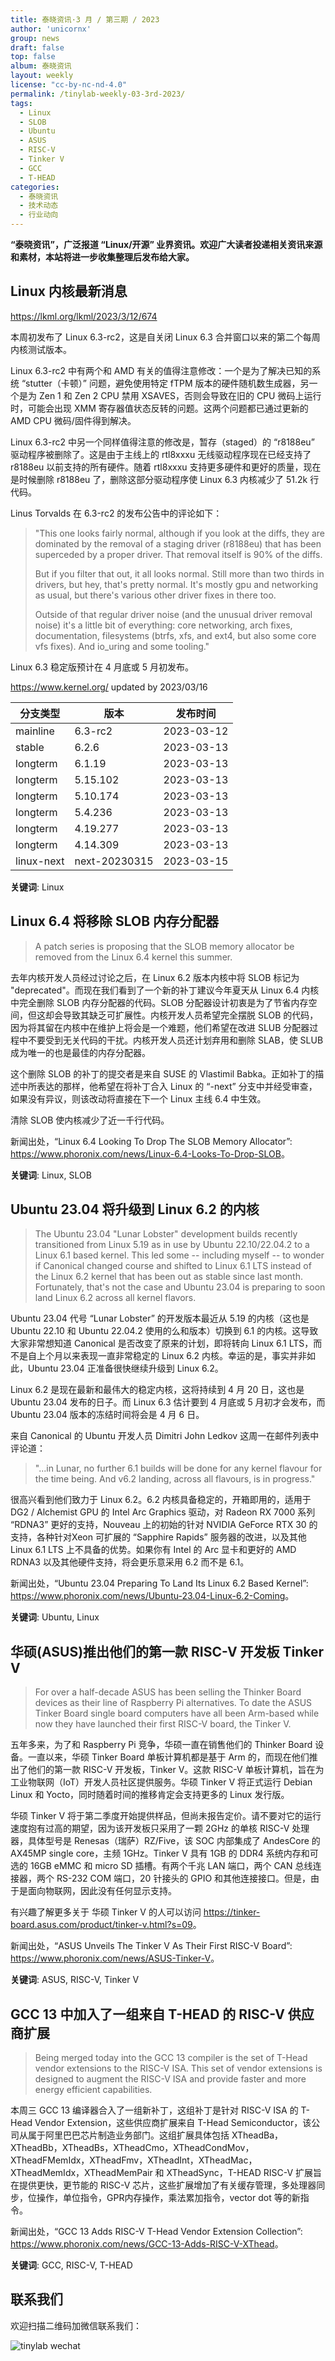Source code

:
 ```yaml
---
title: 泰晓资讯·3 月 / 第三期 / 2023
author: 'unicornx'
group: news
draft: false
top: false
album: 泰晓资讯
layout: weekly
license: "cc-by-nc-nd-4.0"
permalink: /tinylab-weekly-03-3rd-2023/
tags:
  - Linux
  - SLOB
  - Ubuntu
  - ASUS
  - RISC-V
  - Tinker V
  - GCC
  - T-HEAD
categories:
  - 泰晓资讯
  - 技术动态
  - 行业动向
---
```


**“泰晓资讯”，广泛报道 “Linux/开源” 业界资讯。欢迎广大读者投递相关资讯来源和素材，本站将进一步收集整理后发布给大家。**

## Linux 内核最新消息

<https://lkml.org/lkml/2023/3/12/674>

本周初发布了 Linux 6.3-rc2，这是自关闭 Linux 6.3 合并窗口以来的第二个每周内核测试版本。

Linux 6.3-rc2 中有两个和 AMD 有关的值得注意修改：一个是为了解决已知的系统 “stutter（卡顿）” 问题，避免使用特定 fTPM 版本的硬件随机数生成器，另一个是为 Zen 1 和 Zen 2 CPU 禁用 XSAVES，否则会导致在旧的 CPU 微码上运行时，可能会出现 XMM 寄存器值状态反转的问题。这两个问题都已通过更新的 AMD CPU 微码/固件得到解决。

Linux 6.3-rc2 中另一个同样值得注意的修改是，暂存（staged）的 “r8188eu” 驱动程序被删除了。这是由于主线上的 rtl8xxxu 无线驱动程序现在已经支持了 r8188eu 以前支持的所有硬件。随着 rtl8xxxu 支持更多硬件和更好的质量，现在是时候删除 r8188eu 了，删除这部分驱动程序使 Linux 6.3 内核减少了 51.2k 行代码。

Linus Torvalds 在 6.3-rc2 的发布公告中的评论如下：

> "This one looks fairly normal, although if you look at the diffs, they are dominated by the removal of a staging driver (r8188eu) that has been superceded by a proper driver. That removal itself is 90% of the diffs.
>
> But if you filter that out, it all looks normal. Still more than two thirds in drivers, but hey, that's pretty normal. It's mostly gpu and networking as usual, but there's various other driver fixes in there too.
>
> Outside of that regular driver noise (and the unusual driver removal noise) it's a little bit of everything: core networking, arch fixes, documentation, filesystems (btrfs, xfs, and ext4, but also some core vfs fixes). And io_uring and some tooling."

Linux 6.3 稳定版预计在 4 月底或 5 月初发布。

<https://www.kernel.org/> updated by 2023/03/16

|分支类型        |版本            |发布时间  |
|----------------|----------------|----------|
|mainline        |6.3-rc2         |2023-03-12|
|stable          |6.2.6           |2023-03-13|
|longterm        |6.1.19          |2023-03-13|
|longterm        |5.15.102        |2023-03-13|
|longterm        |5.10.174        |2023-03-13|
|longterm        |5.4.236         |2023-03-13|
|longterm        |4.19.277        |2023-03-13|
|longterm        |4.14.309        |2023-03-13|
|linux-next      |next-20230315   |2023-03-15|

**关键词**: Linux

## Linux 6.4 将移除 SLOB 内存分配器

> A patch series is proposing that the SLOB memory allocator be removed from the Linux 6.4 kernel this summer.

去年内核开发人员经过讨论之后，在 Linux 6.2 版本内核中将 SLOB 标记为 "deprecated"。而现在我们看到了一个新的补丁建议今年夏天从 Linux 6.4 内核中完全删除 SLOB 内存分配器的代码。SLOB 分配器设计初衷是为了节省内存空间，但这却会导致其缺乏可扩展性。内核开发人员希望完全摆脱 SLOB 的代码，因为将其留在内核中在维护上将会是一个难题，他们希望在改进 SLUB 分配器过程中不要受到无关代码的干扰。内核开发人员还计划弃用和删除 SLAB，使 SLUB 成为唯一的也是最佳的内存分配器。

这个删除 SLOB 的补丁的提交者是来自 SUSE 的 Vlastimil Babka。正如补丁的描述中所表达的那样，他希望在将补丁合入 Linux 的 “-next” 分支中并经受审查，如果没有异议，则该改动将直接在下一个 Linux 主线 6.4 中生效。

清除 SLOB 使内核减少了近一千行代码。

新闻出处，“Linux 6.4 Looking To Drop The SLOB Memory Allocator”: <https://www.phoronix.com/news/Linux-6.4-Looks-To-Drop-SLOB>。

**关键词**: Linux, SLOB

## Ubuntu 23.04 将升级到 Linux 6.2 的内核

> The Ubuntu 23.04 "Lunar Lobster" development builds recently transitioned from Linux 5.19 as in use by Ubuntu 22.10/22.04.2 to a Linux 6.1 based kernel. This led some -- including myself -- to wonder if Canonical changed course and shifted to Linux 6.1 LTS instead of the Linux 6.2 kernel that has been out as stable since last month. Fortunately, that's not the case and Ubuntu 23.04 is preparing to soon land Linux 6.2 across all kernel flavors.

Ubuntu 23.04 代号 “Lunar Lobster” 的开发版本最近从 5.19 的内核（这也是 Ubuntu 22.10 和 Ubuntu 22.04.2 使用的么和版本）切换到 6.1 的内核。这导致大家非常想知道 Canonical 是否改变了原来的计划，即将转向 Linux 6.1 LTS，而不是自上个月以来表现一直非常稳定的 Linux 6.2 内核。幸运的是，事实并非如此，Ubuntu 23.04 正准备很快继续升级到 Linux 6.2。

Linux 6.2 是现在最新和最伟大的稳定内核，这将持续到 4 月 20 日，这也是 Ubuntu 23.04 发布的日子。而 Linux 6.3 估计要到 4 月底或 5 月初才会发布，而 Ubuntu 23.04 版本的冻结时间将会是 4 月 6 日。

来自 Canonical 的 Ubuntu 开发人员 Dimitri John Ledkov 这周一在邮件列表中评论道：

> "...in Lunar, no further 6.1 builds will be done for any kernel flavour for the time being. And v6.2 landing, across all flavours, is in progress."

很高兴看到他们致力于 Linux 6.2。6.2 内核具备稳定的，开箱即用的，适用于 DG2 / Alchemist GPU 的 Intel Arc Graphics 驱动，对 Radeon RX 7000 系列 “RDNA3” 更好的支持，Nouveau 上的初始的针对 NVIDIA GeForce RTX 30 的支持，各种针对Xeon 可扩展的 “Sapphire Rapids” 服务器的改进，以及其他 Linux 6.1 LTS 上不具备的优势。如果你有 Intel 的 Arc 显卡和更好的 AMD RDNA3 以及其他硬件支持，将会更乐意采用 6.2 而不是 6.1。

新闻出处，“Ubuntu 23.04 Preparing To Land Its Linux 6.2 Based Kernel”: <https://www.phoronix.com/news/Ubuntu-23.04-Linux-6.2-Coming>。

**关键词**: Ubuntu, Linux

## 华硕(ASUS)推出他们的第一款 RISC-V 开发板 Tinker V

> For over a half-decade ASUS has been selling the Thinker Board devices as their line of Raspberry Pi alternatives. To date the ASUS Tinker Board single board computers have all been Arm-based while now they have launched their first RISC-V board, the Tinker V.

五年多来，为了和 Raspberry Pi 竞争，华硕一直在销售他们的 Thinker Board 设备。一直以来，华硕 Tinker Board 单板计算机都是基于 Arm 的，而现在他们推出了他们的第一款 RISC-V 开发板，Tinker V。这款 RISC-V 单板计算机，旨在为工业物联网（IoT）开发人员社区提供服务。华硕 Tinker V 将正式运行 Debian Linux 和 Yocto，同时随着时间的推移肯定会支持更多的 Linux 发行版。

华硕 Tinker V 将于第二季度开始提供样品，但尚未报告定价。请不要对它的运行速度抱有过高的期望，因为该开发板只采用了一颗 2GHz 的单核 RISC-V 处理器，具体型号是 Renesas（瑞萨）RZ/Five，该 SOC 内部集成了 AndesCore 的 AX45MP single core，主频 1GHz。Tinker V 具有 1GB 的 DDR4 系统内存和可选的 16GB eMMC 和 micro SD 插槽。有两个千兆 LAN 端口，两个 CAN 总线连接器，两个 RS-232 COM 端口，20 针接头的 GPIO 和其他连接接口。但是，由于是面向物联网，因此没有任何显示支持。

有兴趣了解更多关于 华硕 Tinker V 的人可以访问 <https://tinker-board.asus.com/product/tinker-v.html?s=09>。

新闻出处，“ASUS Unveils The Tinker V As Their First RISC-V Board”: <https://www.phoronix.com/news/ASUS-Tinker-V>。

**关键词**: ASUS, RISC-V, Tinker V

## GCC 13 中加入了一组来自 T-HEAD 的 RISC-V 供应商扩展 
 
> Being merged today into the GCC 13 compiler is the set of T-Head vendor extensions to the RISC-V ISA. This set of vendor extensions is designed to augment the RISC-V ISA and provide faster and more energy efficient capabilities.

本周三 GCC 13 编译器合入了一组新补丁，这组补丁是针对 RISC-V ISA 的 T-Head Vendor Extension，这些供应商扩展来自 T-Head Semiconductor，该公司从属于阿里巴巴芯片制造业务部门。这组扩展具体包括 XTheadBa，XTheadBb，XTheadBs，XTheadCmo，XTheadCondMov，XTheadFMemIdx，XTheadFmv，XTheadInt，XTheadMac，XTheadMemIdx，XTheadMemPair 和 XTheadSync，T-HEAD RISC-V 扩展旨在提供更快，更节能的 RISC-V 芯片，这些扩展增加了有关缓存管理，多处理器同步，位操作，单位指令，GPR内存操作，乘法累加指令，vector dot 等的新指令。

新闻出处，“GCC 13 Adds RISC-V T-Head Vendor Extension Collection”: <https://www.phoronix.com/news/GCC-13-Adds-RISC-V-XThead>。

**关键词**: GCC, RISC-V, T-HEAD

## 联系我们

欢迎扫描二维码加微信联系我们：

![tinylab wechat](/images/wechat/tinylab.jpg)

------------------------------------------------

Task: Would you copy each line of the records that contains "Tinker"?

Your response:
  - Tinker V
## 华硕(ASUS)推出他们的第一款 RISC-V 开发板 Tinker V
> For over a half-decade ASUS has been selling the Thinker Board devices as their line of Raspberry Pi alternatives. To date the ASUS Tinker Board single board computers have all been Arm-based while now they have launched their first RISC-V board, the Tinker V.
五年多来，为了和 Raspberry Pi 竞争，华硕一直在销售他们的 Thinker Board 设备。一直以来，华硕 Tinker Board 单板计算机都是基于 Arm 的，而现在他们推出了他们的第一款 RISC-V 开发板，Tinker V。这款 RISC-V 单板计算机，旨在为工业物联网（IoT）开发人员社区提供服务。华硕 Tinker V 将正式运行 Debian Linux 和 Yocto，同时随着时间的推移肯定会支持更多的 Linux 发行版。
华硕 Tinker V 将于第二季度开始提供样品，但尚未报告定价。请不要对它的运行速度抱有过高的期望，因为该开发板只采用了一颗 2GHz 的单核 RISC-V 处理器，具体型号是 Renesas（瑞萨）RZ/Five，该 SOC 内部集成了 AndesCore 的 AX45MP single core，主频 1GHz。Tinker V 具有 1GB 的 DDR4 系统内存和可选的 16GB eMMC 和 micro SD 插槽。有两个千兆 LAN 端口，两个 CAN 总线连接器，两个 RS-232 COM 端口，20 针接头的 GPIO 和其他连接接口。但是，由于是面向物联网，因此没有任何显示支持。
有兴趣了解更多关于 华硕 Tinker V 的人可以访问 <https://tinker-board.asus.com/product/tinker-v.html?s=09>。
新闻出处，“ASUS Unveils The Tinker V As Their First RISC-V Board”: <https://www.phoronix.com/news/ASUS-Tinker-V>。
**关键词**: ASUS, RISC-V, Tinker V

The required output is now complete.